Tema utama tahun ini adalah “Keuskupan Labuan Bajo: Merajut Kebangsaan dan Pariwisata Berkelanjutan yang Sinodal dan Inklusif”. Tema ini menegaskan komitmen gereja untuk merangkul kemajemukan budaya dan spiritualitas, serta menjaga alam sebagai anugerah Tuhan.

“Pariwisata di sini bukan sekadar perjalanan untuk melihat keindahan, tapi juga perjumpaan dengan Allah melalui sesama dan alam ciptaan-Nya,” kata Fransiskus.

Festival Golo Koe 2025 mencatat tiga pencapaian khusus. Pertama, acara ini mendapatkan peringkat ke-6 dari 10 destinasi wisata terbaik versi Karisma Event Nusantara (KEN), naik dari posisi tahun lalu yang hanya masuk 100 besar. Pengakuan ini datang bersama dukungan dana dan promosi dari Kementerian Pariwisata, sebuah kebanggaan sekaligus tantangan untuk menyelenggarakan festival dengan lebih meriah dan berkualitas.

Kedua, prosesi lintas paroki akan menjangkau seluruh 26 paroki di Keuskupan Labuan Bajo, bahkan hingga ke stasi-stasi. Jumlah ini melonjak drastis dari tahun lalu yang hanya mencakup 8 paroki. Antusiasme umat pun luar biasa, menyambut Bunda Maria dengan doa dan sukacita.

Ketiga, karnaval budaya yang akan digelar pada 13 Agustus sore bakal menempuh rute 5 kilometer, dimulai dari depan RS Siloam hingga Waterfront City. Ribuan peserta dari berbagai komunitas dan lembaga akan menampilkan kekayaan busana dan tradisi, mengubah jalanan Labuan Bajo menjadi lautan warna.

Panggung pentas seni akan berlangsung di Waterfront Labuan Bajo dan terbuka gratis bagi masyarakat umum.
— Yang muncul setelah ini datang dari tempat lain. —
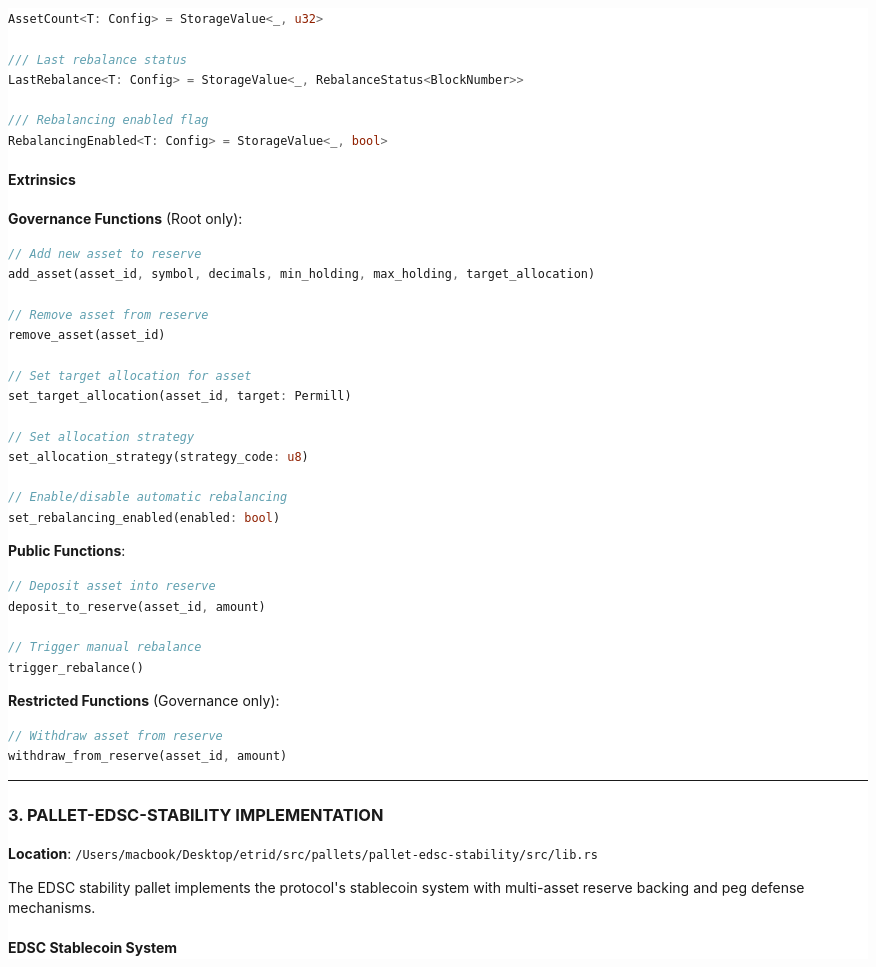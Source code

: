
 ```rust
AssetCount<T: Config> = StorageValue<_, u32>

/// Last rebalance status
LastRebalance<T: Config> = StorageValue<_, RebalanceStatus<BlockNumber>>

/// Rebalancing enabled flag
RebalancingEnabled<T: Config> = StorageValue<_, bool>
```

#### Extrinsics

**Governance Functions** (Root only):
```rust
// Add new asset to reserve
add_asset(asset_id, symbol, decimals, min_holding, max_holding, target_allocation)

// Remove asset from reserve
remove_asset(asset_id)

// Set target allocation for asset
set_target_allocation(asset_id, target: Permill)

// Set allocation strategy
set_allocation_strategy(strategy_code: u8)

// Enable/disable automatic rebalancing
set_rebalancing_enabled(enabled: bool)
```

**Public Functions**:
```rust
// Deposit asset into reserve
deposit_to_reserve(asset_id, amount)

// Trigger manual rebalance
trigger_rebalance()
```

**Restricted Functions** (Governance only):
```rust
// Withdraw asset from reserve
withdraw_from_reserve(asset_id, amount)
```

---

### 3. PALLET-EDSC-STABILITY IMPLEMENTATION

**Location**: `/Users/macbook/Desktop/etrid/src/pallets/pallet-edsc-stability/src/lib.rs`

The EDSC stability pallet implements the protocol's stablecoin system with multi-asset reserve backing and peg defense mechanisms.

#### EDSC Stablecoin System
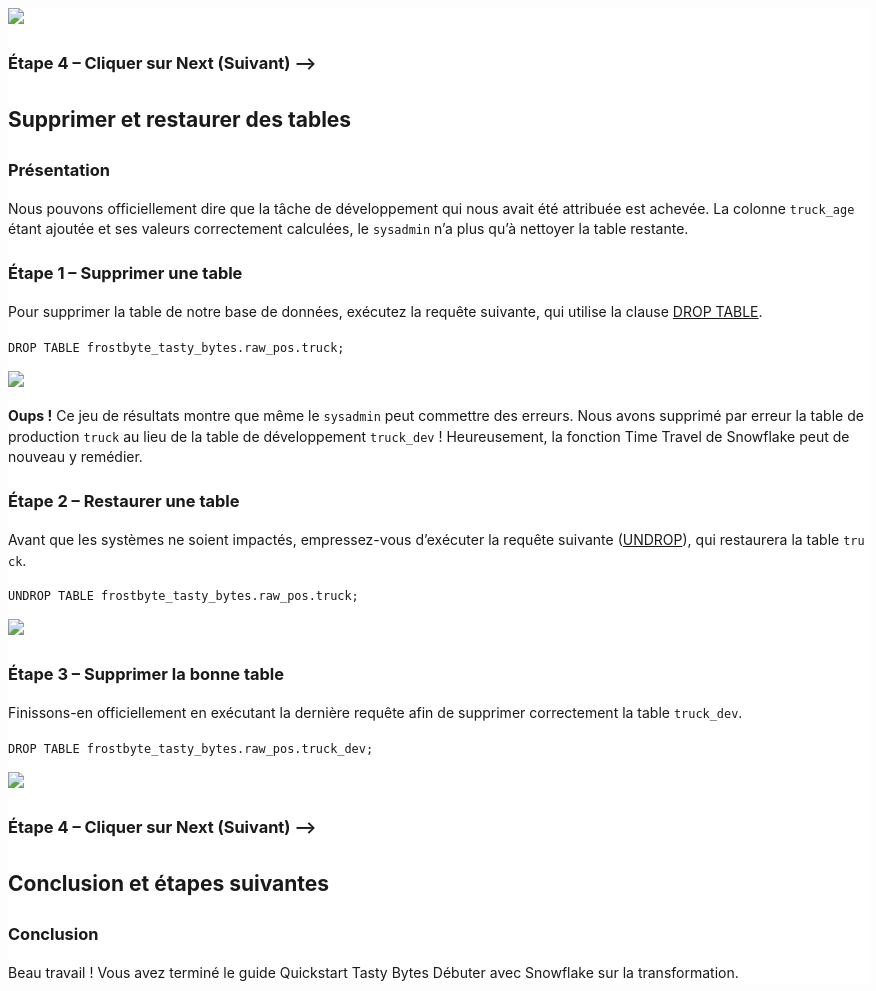 <img src = "assets/8.3.validate_prod.png">

### Étape 4 – Cliquer sur Next (Suivant) -->

## Supprimer et restaurer des tables

### Présentation
Nous pouvons officiellement dire que la tâche de développement qui nous avait été attribuée est achevée. La colonne `truck_age` étant ajoutée et ses valeurs correctement calculées, le `sysadmin` n’a plus qu’à nettoyer la table restante.

### Étape 1 – Supprimer une table
Pour supprimer la table de notre base de données, exécutez la requête suivante, qui utilise la clause [DROP TABLE](https://docs.snowflake.com/fr/sql-reference/sql/drop-table).

```
DROP TABLE frostbyte_tasty_bytes.raw_pos.truck;
```

<img src = "assets/9.1.drop.png">

**Oups !** Ce jeu de résultats montre que même le `sysadmin` peut commettre des erreurs. Nous avons supprimé par erreur la table de production `truck` au lieu de la table de développement `truck_dev` ! Heureusement, la fonction Time Travel de Snowflake peut de nouveau y remédier.

### Étape 2 – Restaurer une table
Avant que les systèmes ne soient impactés, empressez-vous d’exécuter la requête suivante ([UNDROP](https://docs.snowflake.com/fr/sql-reference/sql/undrop-table)), qui restaurera la table `truck`.

```
UNDROP TABLE frostbyte_tasty_bytes.raw_pos.truck;
```

<img src = "assets/9.2.undrop.png">

### Étape 3 – Supprimer la bonne table
Finissons-en officiellement en exécutant la dernière requête afin de supprimer correctement la table `truck_dev`.

```
DROP TABLE frostbyte_tasty_bytes.raw_pos.truck_dev;
```

<img src = "assets/9.3.correctdrop.png">

### Étape 4 – Cliquer sur Next (Suivant) -->

## Conclusion et étapes suivantes

### Conclusion
Beau travail ! Vous avez terminé le guide Quickstart Tasty Bytes Débuter avec Snowflake sur la transformation. 
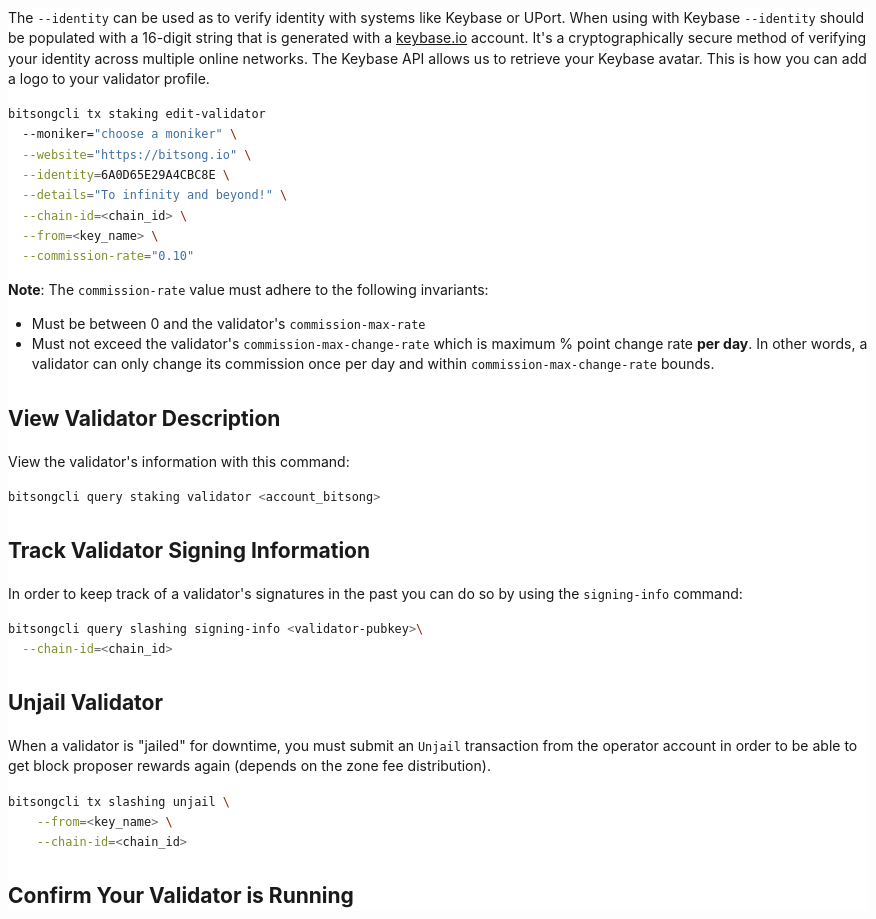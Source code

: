 The `--identity` can be used as to verify identity with systems like Keybase or UPort. When using with Keybase `--identity` should be populated with a 16-digit string that is generated with a [keybase.io](https://keybase.io) account. It's a cryptographically secure method of verifying your identity across multiple online networks. The Keybase API allows us to retrieve your Keybase avatar. This is how you can add a logo to your validator profile.

```bash
bitsongcli tx staking edit-validator
  --moniker="choose a moniker" \
  --website="https://bitsong.io" \
  --identity=6A0D65E29A4CBC8E \
  --details="To infinity and beyond!" \
  --chain-id=<chain_id> \
  --from=<key_name> \
  --commission-rate="0.10"
```

__Note__: The `commission-rate` value must adhere to the following invariants:

- Must be between 0 and the validator's `commission-max-rate`
- Must not exceed the validator's `commission-max-change-rate` which is maximum
  % point change rate **per day**. In other words, a validator can only change
  its commission once per day and within `commission-max-change-rate` bounds.

## View Validator Description

View the validator's information with this command:

```bash
bitsongcli query staking validator <account_bitsong>
```

## Track Validator Signing Information

In order to keep track of a validator's signatures in the past you can do so by using the `signing-info` command:

```bash
bitsongcli query slashing signing-info <validator-pubkey>\
  --chain-id=<chain_id>
```

## Unjail Validator

When a validator is "jailed" for downtime, you must submit an `Unjail` transaction from the operator account in order to be able to get block proposer rewards again (depends on the zone fee distribution).

```bash
bitsongcli tx slashing unjail \
	--from=<key_name> \
	--chain-id=<chain_id>
```

## Confirm Your Validator is Running

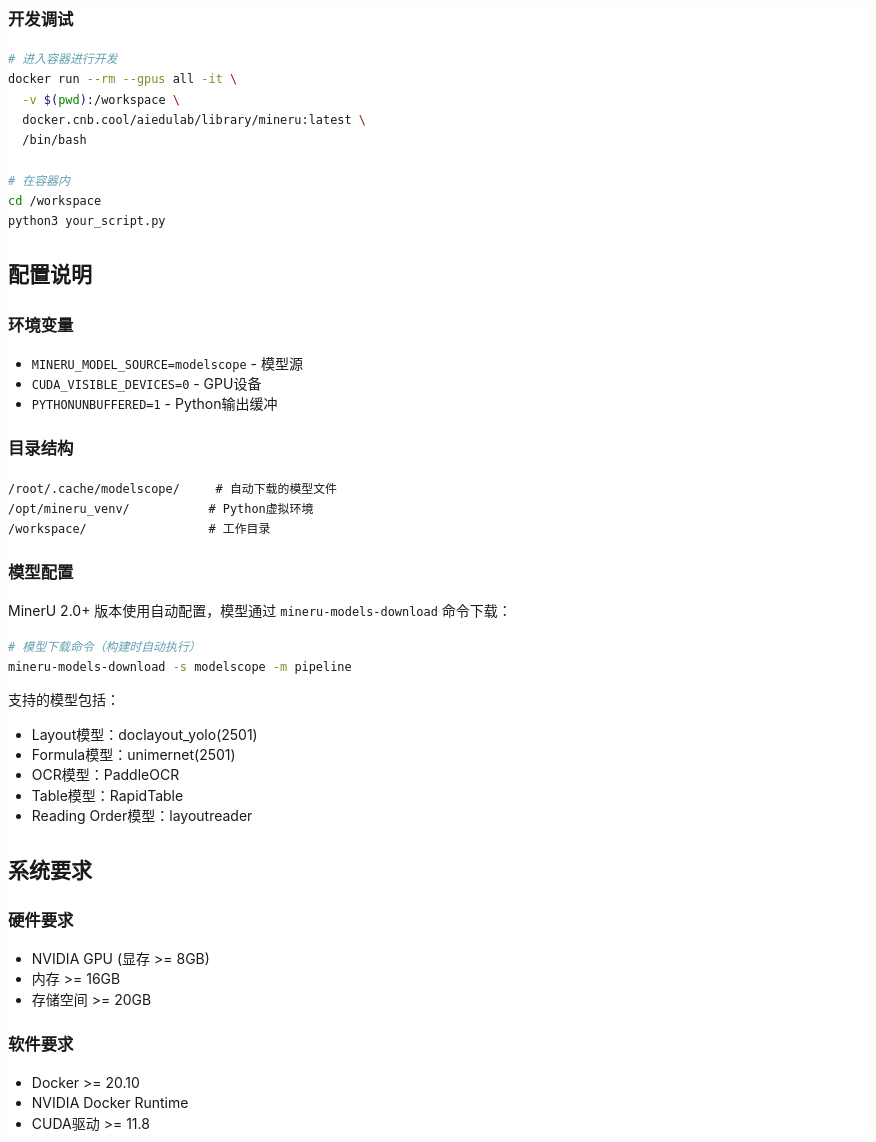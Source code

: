 ### 开发调试
```bash
# 进入容器进行开发
docker run --rm --gpus all -it \
  -v $(pwd):/workspace \
  docker.cnb.cool/aiedulab/library/mineru:latest \
  /bin/bash

# 在容器内
cd /workspace
python3 your_script.py
```

## 配置说明

### 环境变量
- `MINERU_MODEL_SOURCE=modelscope` - 模型源
- `CUDA_VISIBLE_DEVICES=0` - GPU设备
- `PYTHONUNBUFFERED=1` - Python输出缓冲

### 目录结构
```
/root/.cache/modelscope/     # 自动下载的模型文件
/opt/mineru_venv/           # Python虚拟环境
/workspace/                 # 工作目录
```

### 模型配置
MinerU 2.0+ 版本使用自动配置，模型通过 `mineru-models-download` 命令下载：
```bash
# 模型下载命令（构建时自动执行）
mineru-models-download -s modelscope -m pipeline
```

支持的模型包括：
- Layout模型：doclayout_yolo(2501)
- Formula模型：unimernet(2501)
- OCR模型：PaddleOCR
- Table模型：RapidTable
- Reading Order模型：layoutreader

## 系统要求

### 硬件要求
- NVIDIA GPU (显存 >= 8GB)
- 内存 >= 16GB
- 存储空间 >= 20GB

### 软件要求
- Docker >= 20.10
- NVIDIA Docker Runtime
- CUDA驱动 >= 11.8
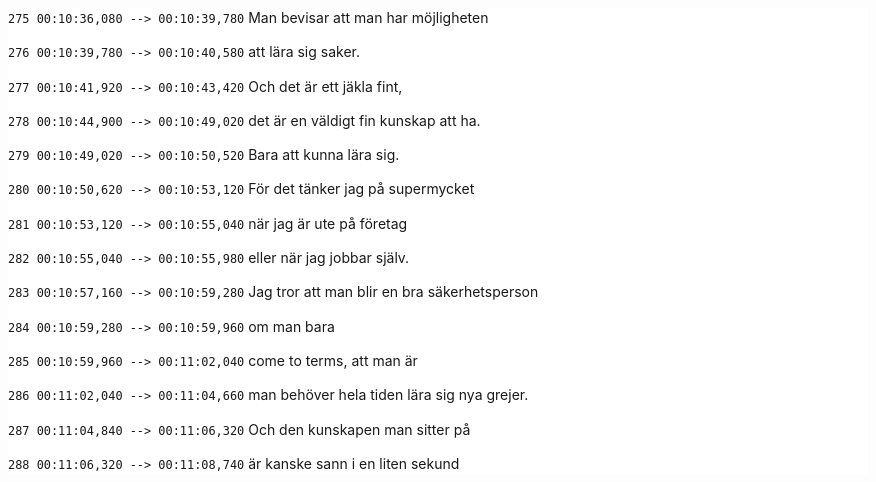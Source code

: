 

`275 00:10:36,080 --> 00:10:39,780`
Man bevisar att man har möjligheten



`276 00:10:39,780 --> 00:10:40,580`
att lära sig saker.



`277 00:10:41,920 --> 00:10:43,420`
Och det är ett jäkla fint,



`278 00:10:44,900 --> 00:10:49,020`
det är en väldigt fin kunskap att ha.



`279 00:10:49,020 --> 00:10:50,520`
Bara att kunna lära sig.



`280 00:10:50,620 --> 00:10:53,120`
För det tänker jag på supermycket



`281 00:10:53,120 --> 00:10:55,040`
när jag är ute på företag



`282 00:10:55,040 --> 00:10:55,980`
eller när jag jobbar själv.



`283 00:10:57,160 --> 00:10:59,280`
Jag tror att man blir en bra säkerhetsperson



`284 00:10:59,280 --> 00:10:59,960`
om man bara



`285 00:10:59,960 --> 00:11:02,040`
come to terms, att man är



`286 00:11:02,040 --> 00:11:04,660`
man behöver hela tiden lära sig nya grejer.



`287 00:11:04,840 --> 00:11:06,320`
Och den kunskapen man sitter på



`288 00:11:06,320 --> 00:11:08,740`
är kanske sann i en liten sekund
Dari 10–13 Agustus, serta malam penutupan 15 Agustus, panggung ini akan menampilkan nyanyian, tari, dan teater dari paroki-paroki. Puncaknya, artis jebolan Indonesian Idol asal Atambua, Piche Kota, akan memeriahkan malam terakhir.

Selain itu, pameran UMKM juga kembali hadir, dengan 160 tenda yang dihias bambu sebagai simbol kreativitas lokal. Para pelaku usaha dari Labuan Bajo dan seluruh keuskupan akan memamerkan produk-produk unik, dari kuliner hingga kerajinan tangan.

Puncak rohani festival, Perayaan Ekaristi Agung Maria Assumpta, akan digelar di Waterfront City, Jumat 15 Agustus pukul 17.00 WITA, dipimpin Uskup Labuan Bajo Mgr. Maksimus Regus. Misa ini akan sarat unsur inkulturasi: nyanyian dalam bahasa Manggarai, tarian tradisional, dan torok pengantar persembahan.

Festival Golo Koe lebih dari sekadar perayaan. Ia adalah doa yang menari di atas panggung budaya, dan budaya yang berdoa dalam prosesi iman. Festival ini mengajarkan bahwa iman bukan hanya soal hubungan pribadi dengan Tuhan, tapi juga merawat alam, membangun persaudaraan, dan menjaga warisan leluhur.

Di Labuan Bajo, doa Bunda Maria bergema bersama hentakan gendang Manggarai. Dan setiap langkah prosesi adalah ajakan untuk berjalan bersama dalam iman, dalam kebersamaan, dalam cinta untuk tanah air.